Darlene Garner, left, and her partner, Candy Holmes, of Washington, hold roses after the couple obtained their marriage license Wednesday, March 3, 2010, the first day possible for gay couples since the District of Columbia legalized gay marriage in Washington. (AP Photo/Jacquelyn Martin)
Updated: July 18, 2012 6:30AM
Murderers can marry. Even Richard Ramirez, a k a the Night Stalker, wed in a ceremony in California’s San Quentin Prison in 1996.
No religious organization protested the nuptials of the serial killer and rapist on Death Row, even though murder is considered the most extreme Biblical sin.
John Wayne Gacy received a number of marriage proposals while in prison. He didn’t accept any, but had he, neither faith nor law would have stood in his way, or suggested his marriage somehow tainted the institution of wedlock.
This isn’t true for gays, who are denied the right to marry in most of the United States, with the exception of seven states: Vermont, New Hampshire, Massachusetts, Connecticut, New York, Iowa and Washington, as well as Washington, D.C. Eleven states — including Illinois — allow civil unions, which offer the legal protections of marriage.
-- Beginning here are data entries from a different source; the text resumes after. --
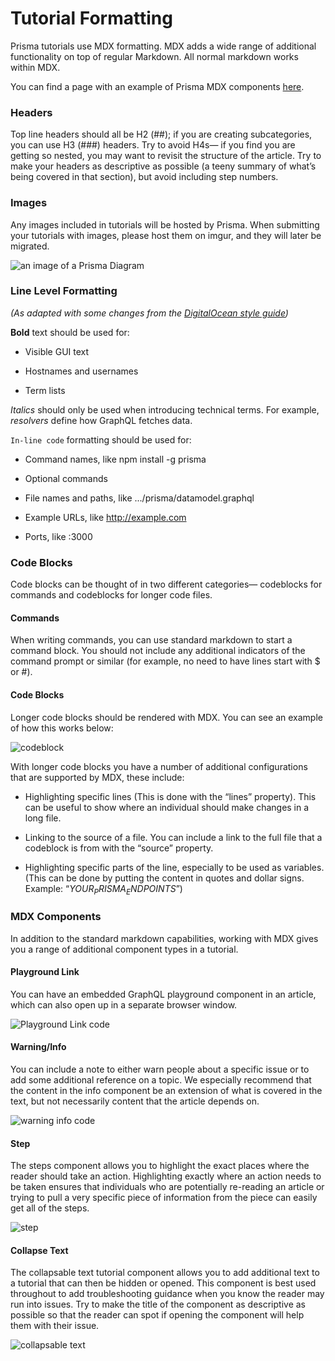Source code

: # Tutorial Formatting

Prisma tutorials use MDX formatting. MDX adds a wide range of additional functionality on top of regular Markdown. All normal markdown works within MDX.

You can find a page with an example of Prisma MDX components [here](https://www.prisma.io/docs/1.19/prisma-cli-and-configuration/test-article-as9j/).

### Headers

Top line headers should all be H2 (##); if you are creating subcategories, you can use H3 (###) headers. Try to avoid H4s— if you find you are getting so nested, you may want to revisit the structure of the article. Try to make your headers as descriptive as possible (a teeny summary of what’s being covered in that section), but avoid including step numbers.

### Images

Any images included in tutorials will be hosted by Prisma. When submitting your tutorials with images, please host them on imgur, and they will later be migrated.

![an image of a Prisma Diagram](https://prisma-tutorial-images.ams3.cdn.digitaloceanspaces.com/Home%20Diagram%202.png)

### Line Level Formatting

*(As adapted with some changes from the [DigitalOcean style guide](do.co/style))*

**Bold** text should be used for:

* Visible GUI text

* Hostnames and usernames

* Term lists

*Italics* should only be used when introducing technical terms. For example, *resolvers* define how GraphQL fetches data.

`In-line code` formatting should be used for:

* Command names, like npm install -g prisma

* Optional commands

* File names and paths, like .../prisma/datamodel.graphql

* Example URLs, like http://example.com

* Ports, like :3000

### Code Blocks

Code blocks can be thought of in two different categories— codeblocks for commands and codeblocks for longer code files.

#### Commands

When writing commands, you can use standard markdown to start a command block. You should not include any additional indicators of the command prompt or similar (for example, no need to have lines start with $ or #).

#### Code Blocks

Longer code blocks should be rendered with MDX. You can see an example of how this works below:

![codeblock](https://prisma-tutorial-images.ams3.cdn.digitaloceanspaces.com/codeblock.png)

With longer code blocks you have a number of additional configurations that are supported by MDX, these include:

* Highlighting specific lines (This is done with the “lines” property). This can be useful to show where an individual should make changes in a long file.

* Linking to the source of a file. You can include a link to the full file that a codeblock is from with the “source” property.

* Highlighting specific parts of the line, especially to be used as variables. (This can be done by putting the content in quotes and dollar signs. Example: “$YOUR_PRISMA_ENDPOINTS$”)

### MDX Components

In addition to the standard markdown capabilities, working with MDX gives you a range of additional component types in a tutorial.

#### Playground Link

You can have an embedded GraphQL playground component in an article, which can also open up in a separate browser window.

![Playground Link code](https://prisma-tutorial-images.ams3.cdn.digitaloceanspaces.com/Playground.png)

#### Warning/Info

You can include a note to either warn people about a specific issue or to add some additional reference on a topic. We especially recommend that the content in the info component be an extension of what is covered in the text, but not necessarily content that the article depends on.

![warning info code](https://prisma-tutorial-images.ams3.cdn.digitaloceanspaces.com/Warning-info.png)

#### Step

The steps component allows you to highlight the exact places where the reader should take an action. Highlighting exactly where an action needs to be taken ensures that individuals who are potentially re-reading an article or trying to pull a very specific piece of information from the piece can easily get all of the steps.

![step](https://prisma-tutorial-images.ams3.digitaloceanspaces.com/Step%20code.png)

#### Collapse Text

The collapsable text tutorial component allows you to add additional text to a tutorial that can then be hidden or opened. This component is best used throughout to add troubleshooting guidance when you know the reader may run into issues. Try to make the title of the component as descriptive as possible so that the reader can spot if opening the component will help them with their issue.

![collapsable text](https://prisma-tutorial-images.ams3.cdn.digitaloceanspaces.com/Collapsable%20Component.png)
Two lawsuits are challenging that in Illinois, and on Thursday Cook County State’s Attorney Anita Alvarez, whose job typically would be to fight such suits, announced that she won’t, because the state law barring gays from marriage is indeed unconstitutional.
Here’s why: The 14th Amendment of the United States Constitution offers what is referred to as the “equal protection clause.” “No state shall . . . deny to any person within its jurisdiction the equal protection of the laws.”
This is the clause that allowed the federal government to get involved with the civil rights struggle in the 1950s.
Now gay Americans are traveling the same long road. Prior to 1969, gays were forced to live secret lives. Homosexual acts were illegal, gays were barred from employment and housing. They weren’t even allowed to drink together in a bar.
That began to change in 1969, when patrons of New York’s Stonewall Inn, rather than accept the usual police raid, fought back, and the skirmish became a rallying point for gays.
The AIDS crisis further stoked their visibility. In the face of government indifference to the plague, standing up for themselves became literally an issue of life or death.
Various states and cities enacted laws making it illegal to discriminate against gays in housing and employment. Few argue today that gays shouldn’t hold jobs; keeping them from marrying still has support. Alvarez might be reluctant to uphold the ban, but some religious groups are eager to step in and continue legal harassment of gays.
The Chicago-based Thomas More Society, named for the English saint who pushed for papal authority over secular government, called Alvarez’s announcement “a crass political move to force same-sex marriage on all Illinoisans,” in a posting on its website, adding the group is “preparing legal papers to defend the law and prevent this collusive end run around the will of the people of Illinois and their General Assembly.”
Framing popular bigotries as a expression of public will has a long history. The South used states’ rights and popular desire as a defense of slavery, then, for a century, as an argument against civil rights for blacks. In 1958, 96 percent of whites were against mixed marriages.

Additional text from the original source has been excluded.